Wednesday, October 2, 2013

Methodology: Cyber-ethnography

With any anthropological account of anything, and any attempted science for that matter, has to include a methodology.

I've waited on this for quite a bit to consider the aim of this blog and how to go about it. In the context of hip-hop, given its history and wide-ranging global influence, much of what goes into an anthropology of hip-hop and its method requires some detailed explanation.

My first inclination was to simply post the diverse expressions of hip-hop culture on this blog. That is, post videos of music, break-dancing, dj-ing, and graffiti as it has taken on new forms of creativity across the world.

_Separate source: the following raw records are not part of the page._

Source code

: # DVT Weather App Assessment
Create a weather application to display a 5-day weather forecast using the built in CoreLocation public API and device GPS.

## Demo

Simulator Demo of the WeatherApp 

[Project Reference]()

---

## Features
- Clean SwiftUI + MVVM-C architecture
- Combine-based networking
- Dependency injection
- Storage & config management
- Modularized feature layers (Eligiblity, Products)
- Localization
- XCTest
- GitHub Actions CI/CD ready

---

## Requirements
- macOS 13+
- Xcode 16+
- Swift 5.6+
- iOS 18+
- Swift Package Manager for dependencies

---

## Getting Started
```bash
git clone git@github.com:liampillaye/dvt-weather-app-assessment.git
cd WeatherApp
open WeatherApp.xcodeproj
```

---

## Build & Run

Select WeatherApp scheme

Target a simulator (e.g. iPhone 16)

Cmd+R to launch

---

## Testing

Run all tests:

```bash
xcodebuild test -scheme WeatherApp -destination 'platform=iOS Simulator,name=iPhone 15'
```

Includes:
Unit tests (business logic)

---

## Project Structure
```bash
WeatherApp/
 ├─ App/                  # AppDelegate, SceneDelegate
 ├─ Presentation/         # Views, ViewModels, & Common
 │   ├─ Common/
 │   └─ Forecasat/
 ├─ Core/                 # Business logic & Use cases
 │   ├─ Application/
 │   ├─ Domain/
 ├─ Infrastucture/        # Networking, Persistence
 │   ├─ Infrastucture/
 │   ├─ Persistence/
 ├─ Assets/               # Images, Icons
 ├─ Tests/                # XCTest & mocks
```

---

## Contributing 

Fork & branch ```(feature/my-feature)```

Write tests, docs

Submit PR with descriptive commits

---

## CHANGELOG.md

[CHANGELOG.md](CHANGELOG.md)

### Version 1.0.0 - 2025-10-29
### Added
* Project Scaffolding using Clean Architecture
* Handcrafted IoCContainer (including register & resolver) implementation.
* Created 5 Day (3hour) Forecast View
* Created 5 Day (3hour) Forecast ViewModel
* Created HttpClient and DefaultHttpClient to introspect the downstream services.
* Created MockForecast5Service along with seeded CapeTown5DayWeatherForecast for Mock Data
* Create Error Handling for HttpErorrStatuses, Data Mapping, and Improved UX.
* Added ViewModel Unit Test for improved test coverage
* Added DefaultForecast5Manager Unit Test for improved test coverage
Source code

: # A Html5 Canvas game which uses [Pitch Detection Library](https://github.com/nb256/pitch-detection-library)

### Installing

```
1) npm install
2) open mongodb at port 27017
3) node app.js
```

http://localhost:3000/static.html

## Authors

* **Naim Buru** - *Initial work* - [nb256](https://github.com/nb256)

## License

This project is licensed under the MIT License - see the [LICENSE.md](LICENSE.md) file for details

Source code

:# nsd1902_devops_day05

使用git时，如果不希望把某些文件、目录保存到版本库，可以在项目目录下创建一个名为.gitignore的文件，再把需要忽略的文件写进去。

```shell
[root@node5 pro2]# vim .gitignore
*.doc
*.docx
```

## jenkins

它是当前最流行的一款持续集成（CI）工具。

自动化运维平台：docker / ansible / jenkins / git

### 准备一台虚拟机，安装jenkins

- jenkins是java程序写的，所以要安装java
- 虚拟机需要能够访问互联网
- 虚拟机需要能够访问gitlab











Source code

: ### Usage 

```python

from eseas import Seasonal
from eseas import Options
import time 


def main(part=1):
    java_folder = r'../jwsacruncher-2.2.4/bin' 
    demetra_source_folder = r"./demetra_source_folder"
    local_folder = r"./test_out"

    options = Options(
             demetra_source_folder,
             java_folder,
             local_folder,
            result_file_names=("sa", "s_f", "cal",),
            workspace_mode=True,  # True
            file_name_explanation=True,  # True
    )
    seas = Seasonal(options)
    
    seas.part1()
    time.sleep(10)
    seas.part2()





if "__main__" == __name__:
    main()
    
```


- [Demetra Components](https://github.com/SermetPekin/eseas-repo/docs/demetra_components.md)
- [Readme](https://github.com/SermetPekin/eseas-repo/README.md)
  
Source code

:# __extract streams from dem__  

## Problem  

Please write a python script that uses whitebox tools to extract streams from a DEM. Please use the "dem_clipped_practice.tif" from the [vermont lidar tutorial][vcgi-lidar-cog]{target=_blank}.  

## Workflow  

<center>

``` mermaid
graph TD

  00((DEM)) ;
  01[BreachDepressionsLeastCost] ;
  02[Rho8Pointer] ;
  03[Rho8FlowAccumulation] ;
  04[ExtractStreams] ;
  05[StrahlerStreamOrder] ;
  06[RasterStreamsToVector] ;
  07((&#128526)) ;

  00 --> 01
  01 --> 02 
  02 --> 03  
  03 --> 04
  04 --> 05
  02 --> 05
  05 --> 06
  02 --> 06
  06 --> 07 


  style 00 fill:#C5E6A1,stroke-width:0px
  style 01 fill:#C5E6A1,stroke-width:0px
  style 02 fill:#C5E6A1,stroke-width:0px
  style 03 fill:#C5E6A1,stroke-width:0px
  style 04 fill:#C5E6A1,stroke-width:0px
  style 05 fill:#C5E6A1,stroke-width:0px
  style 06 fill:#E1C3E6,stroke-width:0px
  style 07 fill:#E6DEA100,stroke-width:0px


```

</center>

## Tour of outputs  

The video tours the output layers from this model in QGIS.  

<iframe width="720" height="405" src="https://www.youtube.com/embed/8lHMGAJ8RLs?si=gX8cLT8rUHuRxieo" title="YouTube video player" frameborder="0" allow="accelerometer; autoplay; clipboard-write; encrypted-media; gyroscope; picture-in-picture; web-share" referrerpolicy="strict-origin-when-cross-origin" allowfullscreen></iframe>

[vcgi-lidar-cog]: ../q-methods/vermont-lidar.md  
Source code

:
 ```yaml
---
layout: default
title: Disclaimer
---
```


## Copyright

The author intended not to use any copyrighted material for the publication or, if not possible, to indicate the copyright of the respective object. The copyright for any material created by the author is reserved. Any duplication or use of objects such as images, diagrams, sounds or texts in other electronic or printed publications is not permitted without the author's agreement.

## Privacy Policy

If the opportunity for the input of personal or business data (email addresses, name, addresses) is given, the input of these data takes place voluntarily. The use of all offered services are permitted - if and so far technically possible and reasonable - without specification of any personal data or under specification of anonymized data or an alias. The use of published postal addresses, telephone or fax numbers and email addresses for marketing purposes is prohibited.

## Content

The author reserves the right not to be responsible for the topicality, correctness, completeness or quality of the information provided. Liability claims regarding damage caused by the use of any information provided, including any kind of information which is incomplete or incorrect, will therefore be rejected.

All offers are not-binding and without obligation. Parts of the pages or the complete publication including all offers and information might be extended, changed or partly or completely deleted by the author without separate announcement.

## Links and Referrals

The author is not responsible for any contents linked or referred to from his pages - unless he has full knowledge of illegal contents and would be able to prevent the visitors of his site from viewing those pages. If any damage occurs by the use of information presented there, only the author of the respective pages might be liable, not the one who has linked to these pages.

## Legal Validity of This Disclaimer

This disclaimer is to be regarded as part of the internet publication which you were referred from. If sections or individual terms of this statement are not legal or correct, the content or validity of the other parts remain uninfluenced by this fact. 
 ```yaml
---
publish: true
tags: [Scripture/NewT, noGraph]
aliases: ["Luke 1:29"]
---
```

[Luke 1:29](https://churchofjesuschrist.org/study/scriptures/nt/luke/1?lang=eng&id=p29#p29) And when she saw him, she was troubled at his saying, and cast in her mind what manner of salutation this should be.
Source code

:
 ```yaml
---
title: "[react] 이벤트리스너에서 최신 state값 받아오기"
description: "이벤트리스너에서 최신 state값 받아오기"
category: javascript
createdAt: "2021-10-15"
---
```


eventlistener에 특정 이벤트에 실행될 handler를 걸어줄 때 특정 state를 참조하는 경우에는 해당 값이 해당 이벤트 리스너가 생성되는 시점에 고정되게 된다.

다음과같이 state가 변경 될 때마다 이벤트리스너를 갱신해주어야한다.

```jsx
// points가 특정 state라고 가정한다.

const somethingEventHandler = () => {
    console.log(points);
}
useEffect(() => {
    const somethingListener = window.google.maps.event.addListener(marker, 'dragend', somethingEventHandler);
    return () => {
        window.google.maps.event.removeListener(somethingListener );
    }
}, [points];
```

However, I don't think that this does an anthropology of hip-hop much justice. Only posting its diverse expressions would simply be scratching the surface. Because I think the history and the geneaology of this culture is important including the sociological context in which it has emerged, an anthropological account requires qualitative accounts, narratives, of those who have been around to see how the culture has changed and evolved. To this end, I've also decided to post interviews that are included in documentaries and as single video clips. Some documentaries provide a Marxist critique of the transition from hip-hop culture to a limited definition of hip-hop restricted to the domains of the rap industry. Others provide a more focused account of a single element like dj-ing or break-dancing.

Within the history of hip-hop, it is also important to note the social phenomena that have stemmed and/or simply associated with it. This includes the influence of gangs on the music industry, the influence of money, rivalries, the influence of drugs and the active criminalization of african-americans as well as latino-americans.

I'm sure more thoughts will arise on this issue of methodology but broadly construed, my aim has been around this idea of a Cyber-Ethnography by which there are now video resources of what happened at particular events, interviews, recordings, and much more that can capture what happened beyond a linguistic narrative account (although I will link to articles that contribute to the discussion as well). This subtracts the limitations of language from the ethnographer and displaces those limitations to the construction of the video material itself. That is, what the producer of that video decides to show. Being aware of this, I will do my best to find material that fills in gaps or try to discuss what's been excluded. This is a perennial problem of method, which is the the construction of putting one and one together; an active exercise in affirming one thing and suppressing another.

So with the idea of cyber-ethnography in mind, I'll continue to post with the aim of compiling material and with time perhaps provide commentary and analyses from my own, albeit limited, perspective.